» **Assignment**
Copy every entry as is. Leave images out.

::: Source material

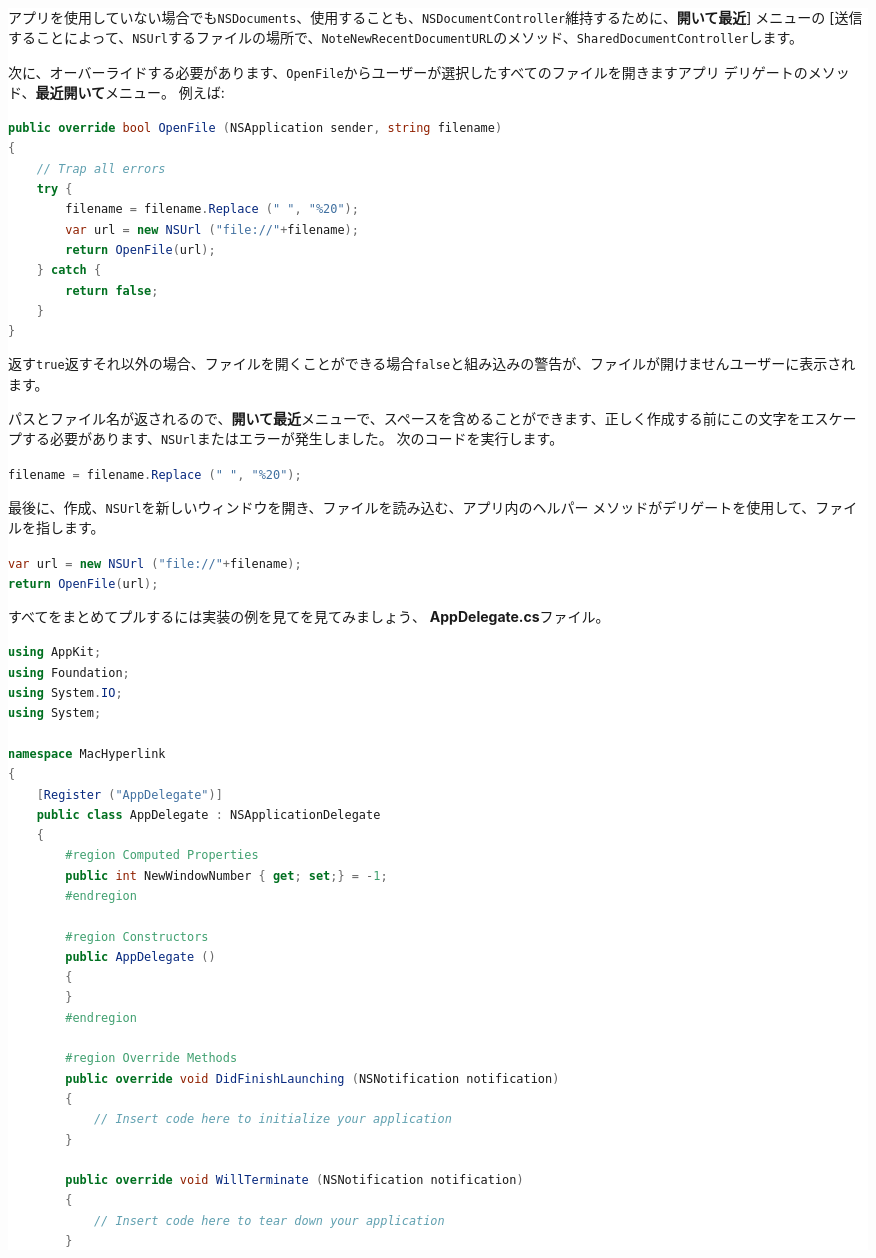 アプリを使用していない場合でも`NSDocuments`、使用することも、`NSDocumentController`維持するために、**開いて最近**] メニューの [送信することによって、`NSUrl`するファイルの場所で、`NoteNewRecentDocumentURL`のメソッド、`SharedDocumentController`します。

次に、オーバーライドする必要があります、`OpenFile`からユーザーが選択したすべてのファイルを開きますアプリ デリゲートのメソッド、**最近開いて**メニュー。 例えば:

```csharp
public override bool OpenFile (NSApplication sender, string filename)
{
    // Trap all errors
    try {
        filename = filename.Replace (" ", "%20");
        var url = new NSUrl ("file://"+filename);
        return OpenFile(url);
    } catch {
        return false;
    }
}
```

返す`true`返すそれ以外の場合、ファイルを開くことができる場合`false`と組み込みの警告が、ファイルが開けませんユーザーに表示されます。

パスとファイル名が返されるので、**開いて最近**メニューで、スペースを含めることができます、正しく作成する前にこの文字をエスケープする必要があります、`NSUrl`またはエラーが発生しました。 次のコードを実行します。

```csharp
filename = filename.Replace (" ", "%20");
```

最後に、作成、`NSUrl`を新しいウィンドウを開き、ファイルを読み込む、アプリ内のヘルパー メソッドがデリゲートを使用して、ファイルを指します。

```csharp
var url = new NSUrl ("file://"+filename);
return OpenFile(url);
```

すべてをまとめてプルするには実装の例を見てを見てみましょう、 **AppDelegate.cs**ファイル。

```csharp
using AppKit;
using Foundation;
using System.IO;
using System;

namespace MacHyperlink
{
    [Register ("AppDelegate")]
    public class AppDelegate : NSApplicationDelegate
    {
        #region Computed Properties
        public int NewWindowNumber { get; set;} = -1;
        #endregion

        #region Constructors
        public AppDelegate ()
        {
        }
        #endregion

        #region Override Methods
        public override void DidFinishLaunching (NSNotification notification)
        {
            // Insert code here to initialize your application
        }

        public override void WillTerminate (NSNotification notification)
        {
            // Insert code here to tear down your application
        }

```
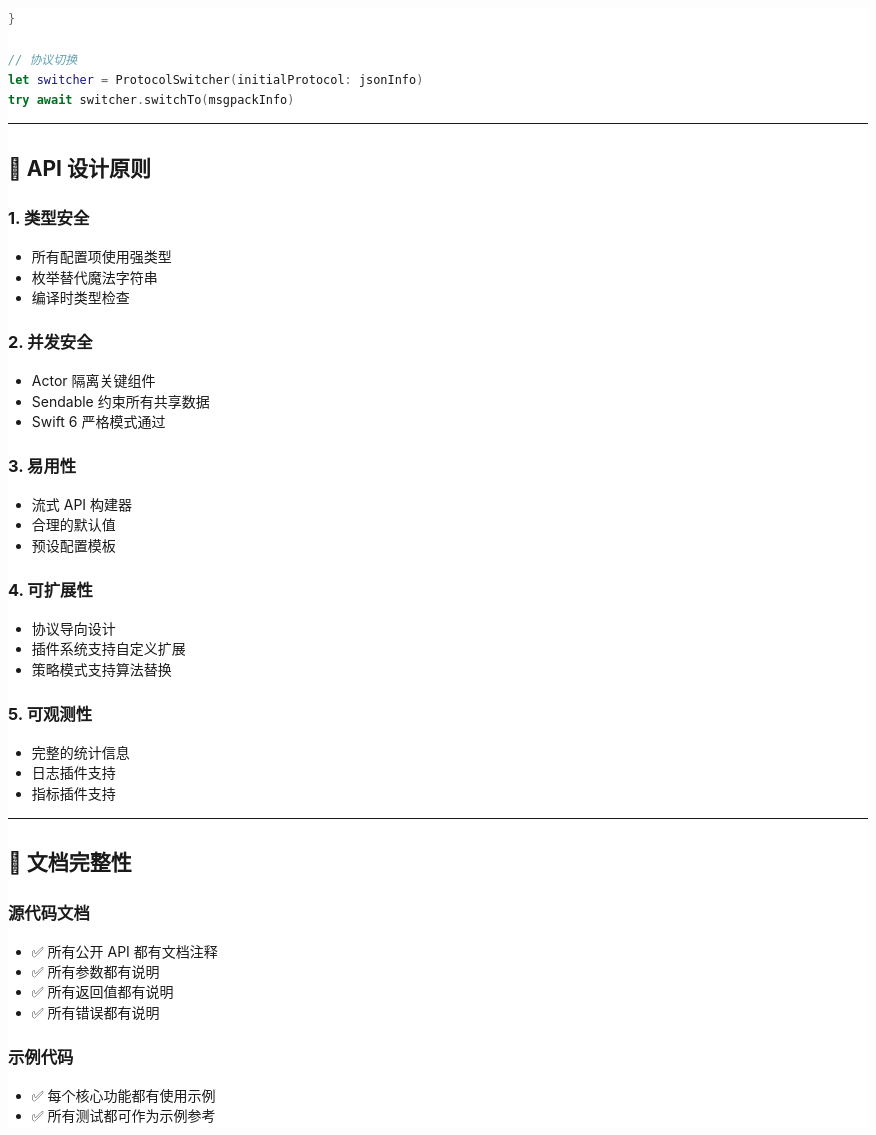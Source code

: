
 ```swift
}

// 协议切换
let switcher = ProtocolSwitcher(initialProtocol: jsonInfo)
try await switcher.switchTo(msgpackInfo)
```

---

## 🔧 API 设计原则

### 1. 类型安全
- 所有配置项使用强类型
- 枚举替代魔法字符串
- 编译时类型检查

### 2. 并发安全
- Actor 隔离关键组件
- Sendable 约束所有共享数据
- Swift 6 严格模式通过

### 3. 易用性
- 流式 API 构建器
- 合理的默认值
- 预设配置模板

### 4. 可扩展性
- 协议导向设计
- 插件系统支持自定义扩展
- 策略模式支持算法替换

### 5. 可观测性
- 完整的统计信息
- 日志插件支持
- 指标插件支持

---

## 📝 文档完整性

### 源代码文档
- ✅ 所有公开 API 都有文档注释
- ✅ 所有参数都有说明
- ✅ 所有返回值都有说明
- ✅ 所有错误都有说明

### 示例代码
- ✅ 每个核心功能都有使用示例
- ✅ 所有测试都可作为示例参考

::::::

» **Your solution**
 アプリを使用していない場合でも`NSDocuments`、使用することも、`NSDocumentController`維持するために、**開いて最近**] メニューの [送信することによって、`NSUrl`するファイルの場所で、`NoteNewRecentDocumentURL`のメソッド、`SharedDocumentController`します。

次に、オーバーライドする必要があります、`OpenFile`からユーザーが選択したすべてのファイルを開きますアプリ デリゲートのメソッド、**最近開いて**メニュー。 例えば:

```csharp
public override bool OpenFile (NSApplication sender, string filename)
{
    // Trap all errors
    try {
        filename = filename.Replace (" ", "%20");
        var url = new NSUrl ("file://"+filename);
        return OpenFile(url);
    } catch {
        return false;
    }
}
```

返す`true`返すそれ以外の場合、ファイルを開くことができる場合`false`と組み込みの警告が、ファイルが開けませんユーザーに表示されます。

パスとファイル名が返されるので、**開いて最近**メニューで、スペースを含めることができます、正しく作成する前にこの文字をエスケープする必要があります、`NSUrl`またはエラーが発生しました。 次のコードを実行します。

```csharp
filename = filename.Replace (" ", "%20");
```

最後に、作成、`NSUrl`を新しいウィンドウを開き、ファイルを読み込む、アプリ内のヘルパー メソッドがデリゲートを使用して、ファイルを指します。

```csharp
var url = new NSUrl ("file://"+filename);
return OpenFile(url);
```

すべてをまとめてプルするには実装の例を見てを見てみましょう、 **AppDelegate.cs**ファイル。

```csharp
using AppKit;
using Foundation;
using System.IO;
using System;

namespace MacHyperlink
{
    [Register ("AppDelegate")]
    public class AppDelegate : NSApplicationDelegate
    {
        #region Computed Properties
        public int NewWindowNumber { get; set;} = -1;
        #endregion

        #region Constructors
        public AppDelegate ()
        {
        }
        #endregion

        #region Override Methods
        public override void DidFinishLaunching (NSNotification notification)
        {
            // Insert code here to initialize your application
        }

        public override void WillTerminate (NSNotification notification)
        {
            // Insert code here to tear down your application
        }

```
Source code

:
 ```swift
}

// 协议切换
let switcher = ProtocolSwitcher(initialProtocol: jsonInfo)
try await switcher.switchTo(msgpackInfo)
```

---

## 🔧 API 设计原则

### 1. 类型安全
- 所有配置项使用强类型
- 枚举替代魔法字符串
- 编译时类型检查

### 2. 并发安全
- Actor 隔离关键组件
- Sendable 约束所有共享数据
- Swift 6 严格模式通过

### 3. 易用性
- 流式 API 构建器
- 合理的默认值
- 预设配置模板

### 4. 可扩展性
- 协议导向设计
- 插件系统支持自定义扩展
- 策略模式支持算法替换

### 5. 可观测性
- 完整的统计信息
- 日志插件支持
- 指标插件支持

---

## 📝 文档完整性

### 源代码文档
- ✅ 所有公开 API 都有文档注释
- ✅ 所有参数都有说明
- ✅ 所有返回值都有说明
- ✅ 所有错误都有说明

### 示例代码
- ✅ 每个核心功能都有使用示例
- ✅ 所有测试都可作为示例参考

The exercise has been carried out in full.